Saturday
9.00 Wake up
9.30 Really wake up
9.45 Leave my colleague Liam's apartment - which I am shamelessly squatting while he's on holiday in Ireland - to visit a flat
10:20 Get to flat. It's shit. Go to another flat in the hope of not having to kill someone to be able to get a decent apartment by August
11.10 Am late to visit a flat in Stuttgart West. A sable-skinned Schwabian is standing smoking in front of the door. The building is cool, and lots of friendly, dishevelled houses and people around. It's a bit dark, but it's a runner.
11.38 Call another agent. Arrange to meet at 12.30. Wander around market and laugh internally at the Schwabians waving their sausages about, wondering if any of them have heard of Freud.
12.07 Stumble upon a great second hand clothes shop. Decide to buy a much-needed raincoat and stop borrowing Liam's
12.32 Suddenly realise I'm missing the appointment with the estate agent. Throw a flurry of money the bemused cashier and run off to the tube station
12.48 Am in the middle of the woods. Have taken the wrong train.
1252 Call the estate agent and cry asking her to tell me why those mean trains take me nto the forest. She tells me to shut up and get my behind over to our appointment.
13.14 I arrive at the arranged address. A skinny woman wearing very outdated clothing with the worst red die-job you've seen in your life opens the door and leers into my face. I manage not to scream with fright.
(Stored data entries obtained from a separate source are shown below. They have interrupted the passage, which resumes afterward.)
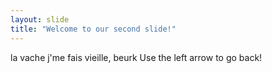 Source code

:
 ```yaml
---
layout: slide
title: "Welcome to our second slide!"
---
```

la vache j'me fais vieille, beurk
Use the left arrow to go back!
13.52 Leave apartments. Neither suits. Discover that the other guy looking at the flats with me is the photographer who designed our fancy pants school brochure. He asks about sharing a flat. I tell him he's an artist and will end up stealing the change I leave around to feed his heroine addiction, thank you very much. But I give him my email.
14.00 Am standing mindlessly in the street for 10 minutes straight. Realise I am late for another flat visit. Run to the bus.
14.20 Realise I am not late but 10 minutes early for this one. Bump into the landlord while asking for directions. Try not to notice the teapot-sized lump on his neck. Flat shit. Leave in semi-despair
14.38 Am late for the next appointment up the hill. Take the long winding route anyway for inexplicable reasons.
14.44 Arrive there with a crowd of other visitors. Am pleased with the size and price but a bit put off by the ugly lumps gone out of the wall. Give address and leave.
15.03 End up in a beer hall of some sort, being the only customer, to the annoyance of the waitress. Ask for the lunch menu and get stonking big plate of (guess what) Schwabian food with a big fluffy beer. Try to chat up the waitress and get rejected miserably.
15.40 Realise I've missed a flat showing. Get my behind in gear to get to the next one beore it's over.
16.08 Get to the flat. Blunder about looking at plugs and tiling, trying to ask questions in broken German. Find out the guy speaks Italian, and end up speaking a confused pudding of Italian-German crap.
-----Later -----
20.10 Get off the phone and decide to go to the theatre to see an African puppet show.
20.43 Get to the Hauptbahnhoff main station and rush to theatre to grab a ticket. Realise I haven't had dinner and won't for another 2 hours. Walk out of the theatre into the main park, which I hadn't noticed for some reason till then. Get a sandwich and a beer and watch kids jumping on a giant white balloon. Realise the park is full of amazing statues. Resolve to buy a camera soon and take pictures soon.
20.15 Show starts. Am amazed by the amount of shit there is lying around onstage.
22.30 Show ends. Time has flown by but I'm a bit supised that a play which depends on hugs technical devices and has little or no decent acting in it, should get 5 encore rounds of applause.
22.46 Wander into a bar across the park which seems cool. Discover it is an exhibition centre and has an exhibition open in the evening. Wander about, and end up in a rom full of Bollywood dancers.
22.50 Buy a drink. Admire how artsy the German artsy people are these days. Nasty dreadlocks are definitely the fashion.
23.23 Decide to join the actors from all the plays which had finished that evening, wildly dancing around to Bollywood techno music while the German crowd clutch their drinks nervously. Notice that the Indians and Africans are far better at having fun than the white Europeans. Realise I'm probably the only person on earth who hadn't noticed that before.
24.20 Decide to leave
24.33 Decide to go home and shower.
01.10 take train to Degeloch, the suburb where my school is, and I am now staying in.
01.24 Walk through town and realise that I narrowly escaped living in Pleasantville, since the school's estate agent wanted to find me something here. Quietly pray to Bob the god of enjoyment, giving thanks for showing me that Stuttgart isn't the worthless pit of Christian boredom everyone has said. Ask if he could get me a decent guitar amp for Christmas.